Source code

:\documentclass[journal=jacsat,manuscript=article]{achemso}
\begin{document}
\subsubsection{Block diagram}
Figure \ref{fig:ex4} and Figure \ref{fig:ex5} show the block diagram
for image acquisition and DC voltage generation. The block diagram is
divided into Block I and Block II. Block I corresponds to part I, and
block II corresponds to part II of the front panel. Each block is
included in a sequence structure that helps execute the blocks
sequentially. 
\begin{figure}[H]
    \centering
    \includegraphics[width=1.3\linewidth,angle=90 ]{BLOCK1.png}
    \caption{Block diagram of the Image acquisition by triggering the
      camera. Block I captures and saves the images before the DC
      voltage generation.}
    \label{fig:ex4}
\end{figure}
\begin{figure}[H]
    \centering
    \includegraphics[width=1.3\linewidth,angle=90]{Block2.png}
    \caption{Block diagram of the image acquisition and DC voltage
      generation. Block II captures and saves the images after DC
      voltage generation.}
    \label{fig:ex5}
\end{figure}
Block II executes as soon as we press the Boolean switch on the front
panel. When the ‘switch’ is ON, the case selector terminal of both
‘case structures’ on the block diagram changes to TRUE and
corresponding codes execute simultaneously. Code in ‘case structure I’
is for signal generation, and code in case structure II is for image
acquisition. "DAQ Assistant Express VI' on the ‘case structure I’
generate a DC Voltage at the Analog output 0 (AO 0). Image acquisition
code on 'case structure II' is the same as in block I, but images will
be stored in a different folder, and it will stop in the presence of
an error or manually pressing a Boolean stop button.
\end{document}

•••••

**Your assignment**
The lines from the one with "Block II executes" through the final line of the data are to be reproduced exactly, both included, with no other lines.

**Exercise response**
Block II executes as soon as we press the Boolean switch on the front
panel. When the ‘switch’ is ON, the case selector terminal of both
‘case structures’ on the block diagram changes to TRUE and
corresponding codes execute simultaneously. Code in ‘case structure I’
is for signal generation, and code in case structure II is for image
acquisition. "DAQ Assistant Express VI' on the ‘case structure I’
generate a DC Voltage at the Analog output 0 (AO 0). Image acquisition
code on 'case structure II' is the same as in block I, but images will
be stored in a different folder, and it will stop in the presence of
an error or manually pressing a Boolean stop button.
\end{document}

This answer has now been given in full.